As soon as the “Fasten Seat Belt” sign was turned off, the science crew took their stations at consoles outfitted with computer screens to begin their night’s work. About an hour into the flight, the exterior door covering the telescope cavity was opened. White dots of varying sizes surrounded by colored boxes and text that seemed to be astronomers’ code began to appear on the computer screens. The aircraft is very noisy, so all communication was via headset. One of the mission director’s tasks is to monitor scientists’ conversations and transmit information to and from the pilots if necessary – say, for changes to the flight plan that might mean getting a better look at a target.

About three hours into the flight, I went upstairs to the cockpit. More than 500 tiny lights illuminated a variety of circuit breakers and gages; the SOFIA cockpit is original technology and has not yet been upgraded with a “glass” cockpit, the current standard in modern aircraft. Looking out of the windows, I saw a sea of clouds lit by the full moon.
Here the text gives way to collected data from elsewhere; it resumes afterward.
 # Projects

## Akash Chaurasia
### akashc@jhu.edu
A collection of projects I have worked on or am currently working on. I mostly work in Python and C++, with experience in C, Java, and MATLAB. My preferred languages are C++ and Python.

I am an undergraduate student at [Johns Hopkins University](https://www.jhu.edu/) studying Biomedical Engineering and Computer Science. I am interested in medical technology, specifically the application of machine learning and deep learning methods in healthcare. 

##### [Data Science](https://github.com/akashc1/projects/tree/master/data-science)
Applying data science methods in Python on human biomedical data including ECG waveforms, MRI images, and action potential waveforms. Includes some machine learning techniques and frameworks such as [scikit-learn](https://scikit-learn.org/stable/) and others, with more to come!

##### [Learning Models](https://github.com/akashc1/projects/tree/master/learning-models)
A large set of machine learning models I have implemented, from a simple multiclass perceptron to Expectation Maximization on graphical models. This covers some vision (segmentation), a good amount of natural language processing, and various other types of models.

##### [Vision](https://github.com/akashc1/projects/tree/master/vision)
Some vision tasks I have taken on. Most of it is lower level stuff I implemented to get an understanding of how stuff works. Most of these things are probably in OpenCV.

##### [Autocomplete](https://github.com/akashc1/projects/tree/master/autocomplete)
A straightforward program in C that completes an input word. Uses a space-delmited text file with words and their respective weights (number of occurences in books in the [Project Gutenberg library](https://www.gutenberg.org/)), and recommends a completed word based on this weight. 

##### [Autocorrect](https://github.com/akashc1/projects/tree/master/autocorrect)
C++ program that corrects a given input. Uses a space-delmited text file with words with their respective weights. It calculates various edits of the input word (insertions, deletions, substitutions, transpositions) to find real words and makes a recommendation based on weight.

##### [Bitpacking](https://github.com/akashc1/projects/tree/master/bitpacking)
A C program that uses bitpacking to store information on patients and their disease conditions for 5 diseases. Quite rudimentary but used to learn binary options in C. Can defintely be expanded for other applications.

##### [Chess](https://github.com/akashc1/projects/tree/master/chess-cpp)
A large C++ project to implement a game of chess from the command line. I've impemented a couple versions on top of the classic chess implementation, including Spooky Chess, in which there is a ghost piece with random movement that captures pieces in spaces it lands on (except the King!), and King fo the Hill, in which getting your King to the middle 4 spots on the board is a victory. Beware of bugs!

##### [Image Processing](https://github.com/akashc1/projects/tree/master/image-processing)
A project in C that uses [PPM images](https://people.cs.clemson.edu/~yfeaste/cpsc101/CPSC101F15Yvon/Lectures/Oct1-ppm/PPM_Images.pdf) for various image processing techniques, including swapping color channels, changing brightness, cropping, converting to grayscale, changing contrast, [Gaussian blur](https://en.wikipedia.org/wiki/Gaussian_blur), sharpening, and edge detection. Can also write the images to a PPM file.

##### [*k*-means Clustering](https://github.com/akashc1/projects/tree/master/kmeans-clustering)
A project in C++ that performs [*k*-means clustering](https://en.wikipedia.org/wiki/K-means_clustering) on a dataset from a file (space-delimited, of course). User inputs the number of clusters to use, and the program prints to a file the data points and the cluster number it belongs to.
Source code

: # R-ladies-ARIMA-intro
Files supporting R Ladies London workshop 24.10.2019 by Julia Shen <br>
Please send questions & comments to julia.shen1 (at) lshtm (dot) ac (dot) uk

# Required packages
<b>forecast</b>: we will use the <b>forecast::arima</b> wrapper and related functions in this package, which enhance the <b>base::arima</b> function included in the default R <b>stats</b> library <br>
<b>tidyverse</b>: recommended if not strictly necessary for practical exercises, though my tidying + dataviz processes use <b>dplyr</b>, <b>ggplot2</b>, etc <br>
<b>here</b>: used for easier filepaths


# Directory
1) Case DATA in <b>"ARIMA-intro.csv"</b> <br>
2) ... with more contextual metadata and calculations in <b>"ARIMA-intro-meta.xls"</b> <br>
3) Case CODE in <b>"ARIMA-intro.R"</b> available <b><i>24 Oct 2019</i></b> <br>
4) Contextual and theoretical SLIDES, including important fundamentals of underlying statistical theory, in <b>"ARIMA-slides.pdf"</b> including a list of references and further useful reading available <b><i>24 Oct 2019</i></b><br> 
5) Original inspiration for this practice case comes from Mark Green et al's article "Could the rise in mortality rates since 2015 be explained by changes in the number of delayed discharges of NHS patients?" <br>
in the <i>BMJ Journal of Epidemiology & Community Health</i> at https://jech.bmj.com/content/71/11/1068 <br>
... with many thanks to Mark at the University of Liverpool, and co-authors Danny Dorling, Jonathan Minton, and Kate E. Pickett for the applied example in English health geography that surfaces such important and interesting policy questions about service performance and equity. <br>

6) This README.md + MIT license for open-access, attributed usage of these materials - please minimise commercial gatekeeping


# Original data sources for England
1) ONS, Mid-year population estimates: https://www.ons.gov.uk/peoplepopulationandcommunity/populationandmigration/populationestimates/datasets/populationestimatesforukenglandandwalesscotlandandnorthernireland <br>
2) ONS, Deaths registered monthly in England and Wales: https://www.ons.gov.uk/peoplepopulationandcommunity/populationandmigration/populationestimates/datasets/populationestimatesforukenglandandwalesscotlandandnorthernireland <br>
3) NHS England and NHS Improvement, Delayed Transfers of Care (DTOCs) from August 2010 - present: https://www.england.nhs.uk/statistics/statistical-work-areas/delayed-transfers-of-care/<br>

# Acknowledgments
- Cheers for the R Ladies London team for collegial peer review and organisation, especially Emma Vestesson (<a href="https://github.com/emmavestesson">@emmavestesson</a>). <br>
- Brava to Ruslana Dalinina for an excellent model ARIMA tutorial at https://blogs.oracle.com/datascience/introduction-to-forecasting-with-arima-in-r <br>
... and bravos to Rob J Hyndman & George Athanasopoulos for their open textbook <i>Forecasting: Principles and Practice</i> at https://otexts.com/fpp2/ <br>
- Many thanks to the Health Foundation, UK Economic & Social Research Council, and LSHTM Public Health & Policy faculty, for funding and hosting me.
It was easy to see stars with the naked eye – or visible light, as the astronomers refer to it – in the dark sky.

Unlike the environment in the main cabin, the cockpit was quiet except for occasional radio transmission between the NASA 747 and Federal Aviation Administration air traffic controllers in Seattle.

The most auspicious passenger was a small stuffed koala mascot that had flown more than four million miles on SOFIA’s predecessor, NASA’s fabled Kuiper Airborne Observatory. Earlier this year, the bear had been passed, along with the astronomical-research torch, from one generation of NASA scientists to the next.
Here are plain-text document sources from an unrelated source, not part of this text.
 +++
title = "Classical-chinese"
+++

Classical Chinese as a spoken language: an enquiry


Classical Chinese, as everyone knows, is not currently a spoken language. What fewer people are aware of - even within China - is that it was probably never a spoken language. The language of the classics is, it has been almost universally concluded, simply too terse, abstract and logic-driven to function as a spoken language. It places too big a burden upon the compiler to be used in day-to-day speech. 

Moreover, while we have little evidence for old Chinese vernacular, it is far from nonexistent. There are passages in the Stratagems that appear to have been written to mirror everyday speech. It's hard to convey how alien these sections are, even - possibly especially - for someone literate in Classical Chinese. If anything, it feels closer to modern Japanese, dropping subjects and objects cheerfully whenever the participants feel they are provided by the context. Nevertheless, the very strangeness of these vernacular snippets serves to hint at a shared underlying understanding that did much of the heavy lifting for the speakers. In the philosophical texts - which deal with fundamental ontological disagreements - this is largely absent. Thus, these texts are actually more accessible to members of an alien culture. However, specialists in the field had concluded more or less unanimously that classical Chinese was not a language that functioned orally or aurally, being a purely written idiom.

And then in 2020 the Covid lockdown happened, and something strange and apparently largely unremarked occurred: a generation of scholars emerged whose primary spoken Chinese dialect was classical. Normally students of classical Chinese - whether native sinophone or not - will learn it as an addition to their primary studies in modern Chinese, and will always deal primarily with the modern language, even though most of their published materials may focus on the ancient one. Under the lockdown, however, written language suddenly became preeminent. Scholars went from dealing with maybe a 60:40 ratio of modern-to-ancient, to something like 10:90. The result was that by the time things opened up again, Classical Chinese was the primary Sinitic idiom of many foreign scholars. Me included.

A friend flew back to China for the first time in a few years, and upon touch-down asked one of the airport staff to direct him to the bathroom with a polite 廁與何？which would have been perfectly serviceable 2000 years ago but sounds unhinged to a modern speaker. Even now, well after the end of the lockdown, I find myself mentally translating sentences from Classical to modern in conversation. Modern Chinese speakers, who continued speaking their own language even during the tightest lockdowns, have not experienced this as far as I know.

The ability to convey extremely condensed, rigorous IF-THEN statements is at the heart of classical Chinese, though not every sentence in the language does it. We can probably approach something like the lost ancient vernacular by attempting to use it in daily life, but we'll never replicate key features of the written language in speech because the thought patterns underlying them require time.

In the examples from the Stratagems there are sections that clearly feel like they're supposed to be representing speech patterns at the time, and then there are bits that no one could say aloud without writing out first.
Image below: Beth Hagenauer takes her seat in NASA’s newest airborne observatory, the SOFIA.


As the flight progressed the scientists continued their work, the adrenalin rush that comes from collecting real-time science data keeping them awake. (It had to have been that, because there was no hot coffee anywhere on board.) A flight on SOFIA is literally the only opportunity astronomers get to conduct their work in a shirtsleeve environment.

And my impression? Not being an astronomer by training, I still found myself in awe of the telescope. I never tired of watching its slow and precise movements, knowing that this activity replicates a tilting of the telescope mirror that was “peering” at the stars from within its specially designed cavity.

I brought my own dinner, since not even the dreaded “airline food” was available. I put my coat on when the aircraft reached 44,000 feet. Above all, I was tired when the aircraft landed at dawn back in Palmdale. As I watched SOFIA being towed back into the hangar and sent a very happy film crew on their way, I was reminded of a phrase that I’ve heard NASA colleagues say many times: “…and they pay me to do this?!”